## WHAT IS EXPECTED:
No pictures go into the copy. Write out every line below exactly.

(Data items)
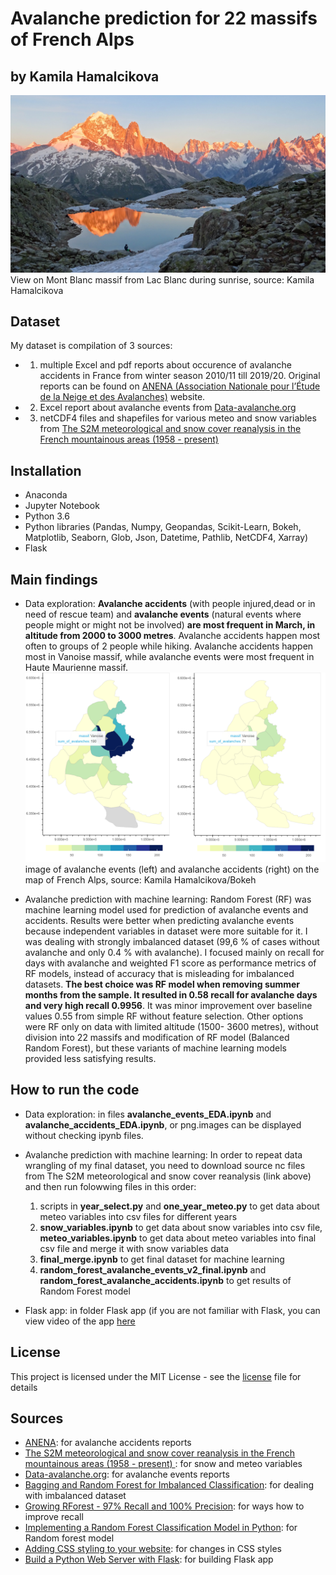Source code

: # Avalanche prediction for 22 massifs of French Alps

## by Kamila Hamalcikova

![](readme.assets/view_lac_blanc.jpg)
View on Mont Blanc massif from Lac Blanc during sunrise, source: Kamila Hamalcikova

## Dataset

My dataset is compilation of 3 sources:
- 1) multiple Excel and pdf reports about occurence of avalanche accidents in France from winter season 2010/11 till 2019/20. Original reports can be found on [ANENA (Association Nationale pour l’Étude de la Neige et des Avalanches)](https://www.anena.org/5041-bilan-des-accidents.htm) website.
- 2) Excel report about avalanche events from [Data-avalanche.org](http://www.data-avalanche.org/)
- 3) netCDF4 files and shapefiles for various meteo and snow variables from [The S2M meteorological and snow cover reanalysis in the French mountainous areas (1958 - present)](https://en.aeris-data.fr/metadata/?865730e8-edeb-4c6b-ae58-80f95166509b)

## Installation

- Anaconda
- Jupyter Notebook
- Python 3.6
- Python libraries (Pandas, Numpy, Geopandas, Scikit-Learn, Bokeh, Matplotlib,
    Seaborn, Glob, Json, Datetime, Pathlib, NetCDF4, Xarray)
- Flask

## Main findings

- Data exploration: **Avalanche accidents** (with people injured,dead or in need of rescue team) and **avalanche events** (natural events where people might or might not be involved) **are most frequent in March, in altitude from 2000 to 3000 metres**. Avalanche accidents happen most often to groups of 2 people while hiking. Avalanche accidents happen most in Vanoise massif, while avalanche events were most frequent in Haute Maurienne massif.
![](readme.assets/bokeh_maps.png)
image of avalanche events (left) and avalanche accidents (right) on the map of French Alps, source: Kamila Hamalcikova/Bokeh

- Avalanche prediction with machine learning: Random Forest (RF) was machine learning model used for prediction of avalanche events and accidents. Results were better when predicting avalanche events because independent variables in dataset were more suitable for it. I was dealing with strongly imbalanced dataset (99,6 % of cases without avalanche and only 0.4 % with avalanche). I focused mainly on recall for days with avalanche and weighted F1 score as performance metrics of RF models, instead of accuracy that is misleading for imbalanced datasets. **The best choice was RF model when removing summer months from the sample. It resulted in 0.58 recall for avalanche days and very high recall 0.9956**. It was minor improvement over baseline values 0.55 from simple RF without feature selection. Other options were RF only on data with limited altitude (1500- 3600 metres), without division into 22 massifs and modification of RF model (Balanced Random Forest), but these variants of machine learning models provided less satisfying results.

## How to run the code

- Data exploration: in files **avalanche_events_EDA.ipynb** and **avalanche_accidents_EDA.ipynb**, or png.images can be displayed without checking ipynb files.

- Avalanche prediction with machine learning: In order to repeat data wrangling of my final dataset, you need to download source nc files from The S2M meteorological and snow cover reanalysis (link above) and then run folowwing files in this order:
    1) scripts in **year_select.py** and **one_year_meteo.py** to get data about meteo variables into csv files for different years
    2) **snow_variables.ipynb** to get data about snow variables into csv file, **meteo_variables.ipynb** to get data about meteo variables into final csv file and merge it with snow variables data
    3) **final_merge.ipynb** to get final dataset for machine learning
    4) **random_forest_avalanche_events_v2_final.ipynb** and **random_forest_avalanche_accidents.ipynb** to get results of Random Forest model

- Flask app: in folder Flask app (if you are not familiar with Flask, you can view video of the app [here](https://www.youtube.com/watch?v=-0ov6QQifV8&ab_channel=KamilaHamalcikova)

## License

This project is licensed under the MIT License - see the [license](https://opensource.org/licenses/MIT) file for details

## Sources

- [ANENA](https://www.anena.org/5041-bilan-des-accidents.htm#par42276):  for avalanche accidents reports
- [The S2M meteorological and snow cover reanalysis in the French mountainous areas (1958 - present) ](https://en.aeris-data.fr/metadata/?865730e8-edeb-4c6b-ae58-80f95166509b): for snow and meteo variables
- [Data-avalanche.org](http://www.data-avalanche.org/):  for avalanche events reports
- [Bagging and Random Forest for Imbalanced Classification](https://machinelearningmastery.com/bagging-and-random-forest-for-imbalanced-classification/): for dealing with imbalanced dataset
- [Growing RForest - 97% Recall and 100% Precision](https://www.kaggle.com/palmbook/growing-rforest-97-recall-and-100-precision): for ways how to improve recall
- [Implementing a Random Forest Classification Model in Python](https://medium.com/@hjhuney/implementing-a-random-forest-classification-model-in-python-583891c99652): for Random forest model
- [Adding CSS styling to your website](https://pythonhow.com/add-css-to-flask-website/): for changes in CSS styles
- [Build a Python Web Server with Flask](https://projects.raspberrypi.org/en/projects/python-web-server-with-flask): for building Flask app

## WORKED SOLUTION:
Source code

: # Avalanche prediction for 22 massifs of French Alps

## by Kamila Hamalcikova

![](readme.assets/view_lac_blanc.jpg)
View on Mont Blanc massif from Lac Blanc during sunrise, source: Kamila Hamalcikova

## Dataset

My dataset is compilation of 3 sources:
- 1) multiple Excel and pdf reports about occurence of avalanche accidents in France from winter season 2010/11 till 2019/20. Original reports can be found on [ANENA (Association Nationale pour l’Étude de la Neige et des Avalanches)](https://www.anena.org/5041-bilan-des-accidents.htm) website.
- 2) Excel report about avalanche events from [Data-avalanche.org](http://www.data-avalanche.org/)
- 3) netCDF4 files and shapefiles for various meteo and snow variables from [The S2M meteorological and snow cover reanalysis in the French mountainous areas (1958 - present)](https://en.aeris-data.fr/metadata/?865730e8-edeb-4c6b-ae58-80f95166509b)

## Installation

- Anaconda
- Jupyter Notebook
- Python 3.6
- Python libraries (Pandas, Numpy, Geopandas, Scikit-Learn, Bokeh, Matplotlib,
    Seaborn, Glob, Json, Datetime, Pathlib, NetCDF4, Xarray)
- Flask

## Main findings

- Data exploration: **Avalanche accidents** (with people injured,dead or in need of rescue team) and **avalanche events** (natural events where people might or might not be involved) **are most frequent in March, in altitude from 2000 to 3000 metres**. Avalanche accidents happen most often to groups of 2 people while hiking. Avalanche accidents happen most in Vanoise massif, while avalanche events were most frequent in Haute Maurienne massif.
![](readme.assets/bokeh_maps.png)
image of avalanche events (left) and avalanche accidents (right) on the map of French Alps, source: Kamila Hamalcikova/Bokeh

- Avalanche prediction with machine learning: Random Forest (RF) was machine learning model used for prediction of avalanche events and accidents. Results were better when predicting avalanche events because independent variables in dataset were more suitable for it. I was dealing with strongly imbalanced dataset (99,6 % of cases without avalanche and only 0.4 % with avalanche). I focused mainly on recall for days with avalanche and weighted F1 score as performance metrics of RF models, instead of accuracy that is misleading for imbalanced datasets. **The best choice was RF model when removing summer months from the sample. It resulted in 0.58 recall for avalanche days and very high recall 0.9956**. It was minor improvement over baseline values 0.55 from simple RF without feature selection. Other options were RF only on data with limited altitude (1500- 3600 metres), without division into 22 massifs and modification of RF model (Balanced Random Forest), but these variants of machine learning models provided less satisfying results.

## How to run the code

- Data exploration: in files **avalanche_events_EDA.ipynb** and **avalanche_accidents_EDA.ipynb**, or png.images can be displayed without checking ipynb files.

- Avalanche prediction with machine learning: In order to repeat data wrangling of my final dataset, you need to download source nc files from The S2M meteorological and snow cover reanalysis (link above) and then run folowwing files in this order:
    1) scripts in **year_select.py** and **one_year_meteo.py** to get data about meteo variables into csv files for different years
    2) **snow_variables.ipynb** to get data about snow variables into csv file, **meteo_variables.ipynb** to get data about meteo variables into final csv file and merge it with snow variables data
    3) **final_merge.ipynb** to get final dataset for machine learning
    4) **random_forest_avalanche_events_v2_final.ipynb** and **random_forest_avalanche_accidents.ipynb** to get results of Random Forest model

- Flask app: in folder Flask app (if you are not familiar with Flask, you can view video of the app [here](https://www.youtube.com/watch?v=-0ov6QQifV8&ab_channel=KamilaHamalcikova)

## License

This project is licensed under the MIT License - see the [license](https://opensource.org/licenses/MIT) file for details

## Sources

- [ANENA](https://www.anena.org/5041-bilan-des-accidents.htm#par42276):  for avalanche accidents reports
- [The S2M meteorological and snow cover reanalysis in the French mountainous areas (1958 - present) ](https://en.aeris-data.fr/metadata/?865730e8-edeb-4c6b-ae58-80f95166509b): for snow and meteo variables
- [Data-avalanche.org](http://www.data-avalanche.org/):  for avalanche events reports
- [Bagging and Random Forest for Imbalanced Classification](https://machinelearningmastery.com/bagging-and-random-forest-for-imbalanced-classification/): for dealing with imbalanced dataset
- [Growing RForest - 97% Recall and 100% Precision](https://www.kaggle.com/palmbook/growing-rforest-97-recall-and-100-precision): for ways how to improve recall
- [Implementing a Random Forest Classification Model in Python](https://medium.com/@hjhuney/implementing-a-random-forest-classification-model-in-python-583891c99652): for Random forest model
- [Adding CSS styling to your website](https://pythonhow.com/add-css-to-flask-website/): for changes in CSS styles
- [Build a Python Web Server with Flask](https://projects.raspberrypi.org/en/projects/python-web-server-with-flask): for building Flask app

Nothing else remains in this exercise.